| Assignment |
Return the records exactly, keeping every line as it is.
——
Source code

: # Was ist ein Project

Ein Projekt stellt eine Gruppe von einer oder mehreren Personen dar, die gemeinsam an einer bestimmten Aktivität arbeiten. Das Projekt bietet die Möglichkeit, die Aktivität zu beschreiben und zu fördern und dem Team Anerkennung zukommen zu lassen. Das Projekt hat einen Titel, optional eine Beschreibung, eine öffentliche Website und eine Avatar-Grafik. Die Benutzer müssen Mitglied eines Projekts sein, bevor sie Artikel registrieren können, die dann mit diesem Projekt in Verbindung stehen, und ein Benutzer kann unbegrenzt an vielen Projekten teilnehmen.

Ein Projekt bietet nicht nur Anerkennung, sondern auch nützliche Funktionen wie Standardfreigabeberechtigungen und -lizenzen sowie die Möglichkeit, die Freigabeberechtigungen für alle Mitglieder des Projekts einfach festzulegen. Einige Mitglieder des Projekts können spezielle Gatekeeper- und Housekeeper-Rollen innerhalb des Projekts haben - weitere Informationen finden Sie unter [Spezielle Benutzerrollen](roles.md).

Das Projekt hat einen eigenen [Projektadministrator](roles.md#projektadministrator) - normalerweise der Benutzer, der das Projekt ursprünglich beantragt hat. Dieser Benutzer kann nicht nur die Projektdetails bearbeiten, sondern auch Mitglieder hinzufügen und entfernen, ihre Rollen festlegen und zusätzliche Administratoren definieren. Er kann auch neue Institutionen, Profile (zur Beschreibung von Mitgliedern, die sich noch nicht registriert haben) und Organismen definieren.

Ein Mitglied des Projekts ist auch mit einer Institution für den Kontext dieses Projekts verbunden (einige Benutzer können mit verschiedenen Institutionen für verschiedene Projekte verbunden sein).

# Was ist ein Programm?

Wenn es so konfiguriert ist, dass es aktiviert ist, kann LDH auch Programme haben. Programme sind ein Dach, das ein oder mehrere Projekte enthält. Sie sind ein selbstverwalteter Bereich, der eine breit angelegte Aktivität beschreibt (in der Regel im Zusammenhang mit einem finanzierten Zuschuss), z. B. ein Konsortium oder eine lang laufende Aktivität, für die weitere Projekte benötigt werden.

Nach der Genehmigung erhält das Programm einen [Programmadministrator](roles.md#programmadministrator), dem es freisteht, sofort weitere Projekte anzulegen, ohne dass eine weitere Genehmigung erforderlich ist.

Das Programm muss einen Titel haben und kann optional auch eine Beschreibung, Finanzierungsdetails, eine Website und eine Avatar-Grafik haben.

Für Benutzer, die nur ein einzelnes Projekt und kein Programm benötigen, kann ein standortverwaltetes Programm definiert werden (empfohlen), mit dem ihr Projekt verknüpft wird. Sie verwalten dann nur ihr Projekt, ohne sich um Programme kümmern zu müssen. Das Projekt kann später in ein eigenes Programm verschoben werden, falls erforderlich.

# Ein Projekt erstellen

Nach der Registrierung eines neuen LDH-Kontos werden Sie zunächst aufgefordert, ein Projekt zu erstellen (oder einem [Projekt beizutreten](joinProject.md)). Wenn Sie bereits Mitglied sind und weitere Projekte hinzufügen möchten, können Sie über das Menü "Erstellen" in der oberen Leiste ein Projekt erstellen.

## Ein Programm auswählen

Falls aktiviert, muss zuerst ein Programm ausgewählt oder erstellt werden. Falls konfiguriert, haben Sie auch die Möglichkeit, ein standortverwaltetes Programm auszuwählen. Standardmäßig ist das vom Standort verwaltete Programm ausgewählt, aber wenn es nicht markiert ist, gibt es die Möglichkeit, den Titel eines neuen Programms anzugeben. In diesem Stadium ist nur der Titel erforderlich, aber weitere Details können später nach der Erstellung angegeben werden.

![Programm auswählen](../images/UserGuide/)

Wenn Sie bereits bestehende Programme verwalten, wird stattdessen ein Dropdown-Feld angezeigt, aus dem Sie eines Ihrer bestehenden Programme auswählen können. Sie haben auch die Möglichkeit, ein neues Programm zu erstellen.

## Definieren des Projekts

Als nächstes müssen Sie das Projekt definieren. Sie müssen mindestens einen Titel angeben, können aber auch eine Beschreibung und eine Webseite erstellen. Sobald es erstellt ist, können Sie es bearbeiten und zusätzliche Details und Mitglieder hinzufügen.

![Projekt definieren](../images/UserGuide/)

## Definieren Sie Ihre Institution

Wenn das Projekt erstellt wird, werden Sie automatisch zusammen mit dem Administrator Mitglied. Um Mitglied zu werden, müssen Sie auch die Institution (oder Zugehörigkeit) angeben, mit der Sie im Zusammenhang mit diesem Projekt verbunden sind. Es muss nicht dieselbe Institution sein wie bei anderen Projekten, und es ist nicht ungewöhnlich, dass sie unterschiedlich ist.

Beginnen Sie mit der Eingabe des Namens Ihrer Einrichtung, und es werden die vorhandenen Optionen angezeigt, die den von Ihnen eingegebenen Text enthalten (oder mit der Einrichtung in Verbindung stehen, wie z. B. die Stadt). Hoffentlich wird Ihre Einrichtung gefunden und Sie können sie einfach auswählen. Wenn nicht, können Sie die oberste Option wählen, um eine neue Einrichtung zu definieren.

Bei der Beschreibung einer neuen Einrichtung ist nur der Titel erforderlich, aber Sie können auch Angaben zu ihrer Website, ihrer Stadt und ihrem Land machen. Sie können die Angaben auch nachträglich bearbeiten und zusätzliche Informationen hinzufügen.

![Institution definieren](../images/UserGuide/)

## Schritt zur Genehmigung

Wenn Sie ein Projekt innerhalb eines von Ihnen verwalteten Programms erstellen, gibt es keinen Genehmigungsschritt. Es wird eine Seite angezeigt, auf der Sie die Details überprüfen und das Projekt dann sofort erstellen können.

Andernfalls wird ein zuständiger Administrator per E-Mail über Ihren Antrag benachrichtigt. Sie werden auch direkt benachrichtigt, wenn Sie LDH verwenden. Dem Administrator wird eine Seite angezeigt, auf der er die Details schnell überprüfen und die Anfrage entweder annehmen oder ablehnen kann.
——
| Your response |
Source code

: # Was ist ein Project

Ein Projekt stellt eine Gruppe von einer oder mehreren Personen dar, die gemeinsam an einer bestimmten Aktivität arbeiten. Das Projekt bietet die Möglichkeit, die Aktivität zu beschreiben und zu fördern und dem Team Anerkennung zukommen zu lassen. Das Projekt hat einen Titel, optional eine Beschreibung, eine öffentliche Website und eine Avatar-Grafik. Die Benutzer müssen Mitglied eines Projekts sein, bevor sie Artikel registrieren können, die dann mit diesem Projekt in Verbindung stehen, und ein Benutzer kann unbegrenzt an vielen Projekten teilnehmen.

Ein Projekt bietet nicht nur Anerkennung, sondern auch nützliche Funktionen wie Standardfreigabeberechtigungen und -lizenzen sowie die Möglichkeit, die Freigabeberechtigungen für alle Mitglieder des Projekts einfach festzulegen. Einige Mitglieder des Projekts können spezielle Gatekeeper- und Housekeeper-Rollen innerhalb des Projekts haben - weitere Informationen finden Sie unter [Spezielle Benutzerrollen](roles.md).

Das Projekt hat einen eigenen [Projektadministrator](roles.md#projektadministrator) - normalerweise der Benutzer, der das Projekt ursprünglich beantragt hat. Dieser Benutzer kann nicht nur die Projektdetails bearbeiten, sondern auch Mitglieder hinzufügen und entfernen, ihre Rollen festlegen und zusätzliche Administratoren definieren. Er kann auch neue Institutionen, Profile (zur Beschreibung von Mitgliedern, die sich noch nicht registriert haben) und Organismen definieren.

Ein Mitglied des Projekts ist auch mit einer Institution für den Kontext dieses Projekts verbunden (einige Benutzer können mit verschiedenen Institutionen für verschiedene Projekte verbunden sein).

# Was ist ein Programm?

Wenn es so konfiguriert ist, dass es aktiviert ist, kann LDH auch Programme haben. Programme sind ein Dach, das ein oder mehrere Projekte enthält. Sie sind ein selbstverwalteter Bereich, der eine breit angelegte Aktivität beschreibt (in der Regel im Zusammenhang mit einem finanzierten Zuschuss), z. B. ein Konsortium oder eine lang laufende Aktivität, für die weitere Projekte benötigt werden.

Nach der Genehmigung erhält das Programm einen [Programmadministrator](roles.md#programmadministrator), dem es freisteht, sofort weitere Projekte anzulegen, ohne dass eine weitere Genehmigung erforderlich ist.

Das Programm muss einen Titel haben und kann optional auch eine Beschreibung, Finanzierungsdetails, eine Website und eine Avatar-Grafik haben.

Für Benutzer, die nur ein einzelnes Projekt und kein Programm benötigen, kann ein standortverwaltetes Programm definiert werden (empfohlen), mit dem ihr Projekt verknüpft wird. Sie verwalten dann nur ihr Projekt, ohne sich um Programme kümmern zu müssen. Das Projekt kann später in ein eigenes Programm verschoben werden, falls erforderlich.

# Ein Projekt erstellen

Nach der Registrierung eines neuen LDH-Kontos werden Sie zunächst aufgefordert, ein Projekt zu erstellen (oder einem [Projekt beizutreten](joinProject.md)). Wenn Sie bereits Mitglied sind und weitere Projekte hinzufügen möchten, können Sie über das Menü "Erstellen" in der oberen Leiste ein Projekt erstellen.

## Ein Programm auswählen

Falls aktiviert, muss zuerst ein Programm ausgewählt oder erstellt werden. Falls konfiguriert, haben Sie auch die Möglichkeit, ein standortverwaltetes Programm auszuwählen. Standardmäßig ist das vom Standort verwaltete Programm ausgewählt, aber wenn es nicht markiert ist, gibt es die Möglichkeit, den Titel eines neuen Programms anzugeben. In diesem Stadium ist nur der Titel erforderlich, aber weitere Details können später nach der Erstellung angegeben werden.

![Programm auswählen](../images/UserGuide/)

Wenn Sie bereits bestehende Programme verwalten, wird stattdessen ein Dropdown-Feld angezeigt, aus dem Sie eines Ihrer bestehenden Programme auswählen können. Sie haben auch die Möglichkeit, ein neues Programm zu erstellen.

## Definieren des Projekts

Als nächstes müssen Sie das Projekt definieren. Sie müssen mindestens einen Titel angeben, können aber auch eine Beschreibung und eine Webseite erstellen. Sobald es erstellt ist, können Sie es bearbeiten und zusätzliche Details und Mitglieder hinzufügen.

![Projekt definieren](../images/UserGuide/)

## Definieren Sie Ihre Institution

Wenn das Projekt erstellt wird, werden Sie automatisch zusammen mit dem Administrator Mitglied. Um Mitglied zu werden, müssen Sie auch die Institution (oder Zugehörigkeit) angeben, mit der Sie im Zusammenhang mit diesem Projekt verbunden sind. Es muss nicht dieselbe Institution sein wie bei anderen Projekten, und es ist nicht ungewöhnlich, dass sie unterschiedlich ist.

Beginnen Sie mit der Eingabe des Namens Ihrer Einrichtung, und es werden die vorhandenen Optionen angezeigt, die den von Ihnen eingegebenen Text enthalten (oder mit der Einrichtung in Verbindung stehen, wie z. B. die Stadt). Hoffentlich wird Ihre Einrichtung gefunden und Sie können sie einfach auswählen. Wenn nicht, können Sie die oberste Option wählen, um eine neue Einrichtung zu definieren.

Bei der Beschreibung einer neuen Einrichtung ist nur der Titel erforderlich, aber Sie können auch Angaben zu ihrer Website, ihrer Stadt und ihrem Land machen. Sie können die Angaben auch nachträglich bearbeiten und zusätzliche Informationen hinzufügen.

![Institution definieren](../images/UserGuide/)

## Schritt zur Genehmigung

Wenn Sie ein Projekt innerhalb eines von Ihnen verwalteten Programms erstellen, gibt es keinen Genehmigungsschritt. Es wird eine Seite angezeigt, auf der Sie die Details überprüfen und das Projekt dann sofort erstellen können.

Andernfalls wird ein zuständiger Administrator per E-Mail über Ihren Antrag benachrichtigt. Sie werden auch direkt benachrichtigt, wenn Sie LDH verwenden. Dem Administrator wird eine Seite angezeigt, auf der er die Details schnell überprüfen und die Anfrage entweder annehmen oder ablehnen kann.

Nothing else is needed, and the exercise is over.